EARLY VOLUMES In 1828 Charles and Alfred went up to Trinity, Cambridge. Frederick was already a University prize-winner, having got the gold medal for the Greek ode, and Charles subsequently got the Bell Scholarship, and Alfred the English Verse prize. The boys' first poetical venture was the volume "Poems by Two Brothers," published in 1826 by Jackson of Louth, who gave them £20, more than half to be taken out in books. To this volume Frederick contributed four pieces, the rest were by Charles and Alfred. The latter used very properly to speak with impatience of it in later years as his "early rot." And it is quite remarkable how comparatively superior is the work done by Alfred as a boy of fourteen, and how little one can trace in the two brothers' volume of that lyrical ability which in 1830 produced Mariana and The Arabian Nights, The Merman, The Dying Swan and the Ode to Memory.

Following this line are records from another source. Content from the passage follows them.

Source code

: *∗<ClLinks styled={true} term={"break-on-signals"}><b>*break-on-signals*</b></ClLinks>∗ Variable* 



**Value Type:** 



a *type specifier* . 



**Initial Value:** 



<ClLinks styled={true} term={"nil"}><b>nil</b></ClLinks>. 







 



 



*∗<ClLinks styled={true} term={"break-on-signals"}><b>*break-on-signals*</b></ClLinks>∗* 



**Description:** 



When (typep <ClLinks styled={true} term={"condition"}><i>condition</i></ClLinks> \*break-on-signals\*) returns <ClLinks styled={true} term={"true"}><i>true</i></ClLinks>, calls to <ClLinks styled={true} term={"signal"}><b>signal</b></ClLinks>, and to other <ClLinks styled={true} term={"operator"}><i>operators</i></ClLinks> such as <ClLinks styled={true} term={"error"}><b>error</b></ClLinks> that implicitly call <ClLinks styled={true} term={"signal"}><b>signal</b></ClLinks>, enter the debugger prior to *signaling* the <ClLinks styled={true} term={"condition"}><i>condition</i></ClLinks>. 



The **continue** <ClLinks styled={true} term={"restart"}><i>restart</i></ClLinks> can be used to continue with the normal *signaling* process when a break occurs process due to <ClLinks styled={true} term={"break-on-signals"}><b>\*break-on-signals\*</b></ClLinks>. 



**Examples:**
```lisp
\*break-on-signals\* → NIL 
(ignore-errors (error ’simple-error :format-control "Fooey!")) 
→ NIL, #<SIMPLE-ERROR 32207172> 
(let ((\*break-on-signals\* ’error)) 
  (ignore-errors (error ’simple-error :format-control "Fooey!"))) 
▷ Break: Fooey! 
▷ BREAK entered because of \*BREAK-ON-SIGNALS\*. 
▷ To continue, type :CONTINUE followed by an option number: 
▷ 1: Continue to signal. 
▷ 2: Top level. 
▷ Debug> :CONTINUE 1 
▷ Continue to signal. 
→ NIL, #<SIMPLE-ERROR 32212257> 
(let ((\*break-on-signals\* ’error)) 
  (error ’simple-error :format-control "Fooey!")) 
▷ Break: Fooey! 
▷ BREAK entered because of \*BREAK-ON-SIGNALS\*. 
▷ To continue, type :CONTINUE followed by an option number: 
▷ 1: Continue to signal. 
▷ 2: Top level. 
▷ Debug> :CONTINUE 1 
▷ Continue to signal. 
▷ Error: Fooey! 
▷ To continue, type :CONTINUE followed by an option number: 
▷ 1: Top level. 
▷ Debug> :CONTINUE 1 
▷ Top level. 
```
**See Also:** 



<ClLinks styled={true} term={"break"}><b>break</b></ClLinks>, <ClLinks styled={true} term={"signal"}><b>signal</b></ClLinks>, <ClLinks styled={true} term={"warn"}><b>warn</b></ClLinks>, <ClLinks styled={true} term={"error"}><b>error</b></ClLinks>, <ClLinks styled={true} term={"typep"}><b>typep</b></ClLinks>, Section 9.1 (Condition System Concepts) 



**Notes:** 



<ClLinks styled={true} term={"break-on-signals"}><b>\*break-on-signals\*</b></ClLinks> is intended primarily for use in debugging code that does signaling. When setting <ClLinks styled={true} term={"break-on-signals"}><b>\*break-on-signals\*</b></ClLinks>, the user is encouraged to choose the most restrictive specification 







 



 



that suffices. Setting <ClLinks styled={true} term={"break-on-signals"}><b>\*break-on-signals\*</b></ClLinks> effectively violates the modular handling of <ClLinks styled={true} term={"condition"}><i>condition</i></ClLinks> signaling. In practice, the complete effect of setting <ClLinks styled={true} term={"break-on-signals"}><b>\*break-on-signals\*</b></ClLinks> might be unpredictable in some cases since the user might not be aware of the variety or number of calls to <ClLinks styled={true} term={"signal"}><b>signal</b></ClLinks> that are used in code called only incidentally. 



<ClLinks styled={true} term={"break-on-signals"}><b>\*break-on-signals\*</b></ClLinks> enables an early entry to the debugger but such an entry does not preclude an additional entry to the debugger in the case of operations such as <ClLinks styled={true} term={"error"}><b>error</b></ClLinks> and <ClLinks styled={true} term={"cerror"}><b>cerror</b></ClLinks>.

The majority of these poems were written at Cambridge, but there is much reference to Somersby in at least two of them, and the song, "A Spirit haunts the year's last hours," was, we know, written in the garden there with its border of hollyhocks and tiger-lilies. In the Ode to Memory he invokes her to arise and come, not from vineyards, waterfalls, or purple cliffs, but to

"Come from the Woods that belt the grey hill side,
The seven elms, the poplars four
That stand beside my father's door,
And chiefly from the brook that loves
To purl o'er matted cress and ribbèd sand.


  O! hither lead thy feet!
Pour round mine ears the livelong bleat
Of the thick fleecèd sheep from wattled folds,
  Upon the ridgèd wolds."

This is reminiscent of Somersby.

Then again, Memory calls up the pictures of "the sand-built ridge of heaped hills that mound the sea" at Mablethorpe, and the view over "the waste enormous marsh."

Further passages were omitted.